Department chairs are leaders among faculty peers. At times they act as coordinators, planners, consultants, advocates, and conduits of information. They oversee a number of key departmental functions, and play a significant role in setting the tone of their departmental work environment. While chairs are in a leadership role, they are still members of the faculty body, which distinguishes them from exempt management positions (such as deans and associate deans). Talk to your dean, associate dean, union representative, and HR consultant to help get clarity about what is expected of you.

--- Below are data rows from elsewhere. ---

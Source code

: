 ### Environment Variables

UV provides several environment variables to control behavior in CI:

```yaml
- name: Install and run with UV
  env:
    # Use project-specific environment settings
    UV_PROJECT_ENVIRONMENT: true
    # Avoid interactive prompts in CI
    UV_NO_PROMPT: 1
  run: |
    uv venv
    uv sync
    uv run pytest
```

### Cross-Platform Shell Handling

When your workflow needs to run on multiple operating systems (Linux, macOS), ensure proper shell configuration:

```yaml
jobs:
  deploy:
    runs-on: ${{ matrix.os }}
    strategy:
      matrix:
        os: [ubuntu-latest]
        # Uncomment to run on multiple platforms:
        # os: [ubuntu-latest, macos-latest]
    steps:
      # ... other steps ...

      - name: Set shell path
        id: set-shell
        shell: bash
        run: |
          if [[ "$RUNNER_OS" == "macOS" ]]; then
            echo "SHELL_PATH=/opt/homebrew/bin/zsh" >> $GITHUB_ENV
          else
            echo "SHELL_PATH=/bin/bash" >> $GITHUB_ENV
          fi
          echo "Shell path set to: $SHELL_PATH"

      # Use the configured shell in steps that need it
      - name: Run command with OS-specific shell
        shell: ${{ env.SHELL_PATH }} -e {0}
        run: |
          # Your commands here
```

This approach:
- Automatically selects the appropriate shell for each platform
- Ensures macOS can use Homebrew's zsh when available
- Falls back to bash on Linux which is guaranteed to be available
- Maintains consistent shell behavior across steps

The college’s chair job description for both CCFA and BCGEU provides a general overview of the role:

“The chair is a leader among faculty peers and a key member of the school leadership team. Under the direction of the dean/director, the chair is responsible for the educational leadership and operation of a department. As such, the chair maintains academic excellence in the department and fosters the highest possible standards of teaching, scholarship, service, and student advising. The chair also inspires a vision, focus and direction to ensure the quality of the program(s) and leads the faculty in matters of curriculum, planning, assessment, and student affairs. The chair coordinates and supports the personal and professional talents of faculty members and ensures they are functioning as an effective team.” (From HR chair job description, December 2016.)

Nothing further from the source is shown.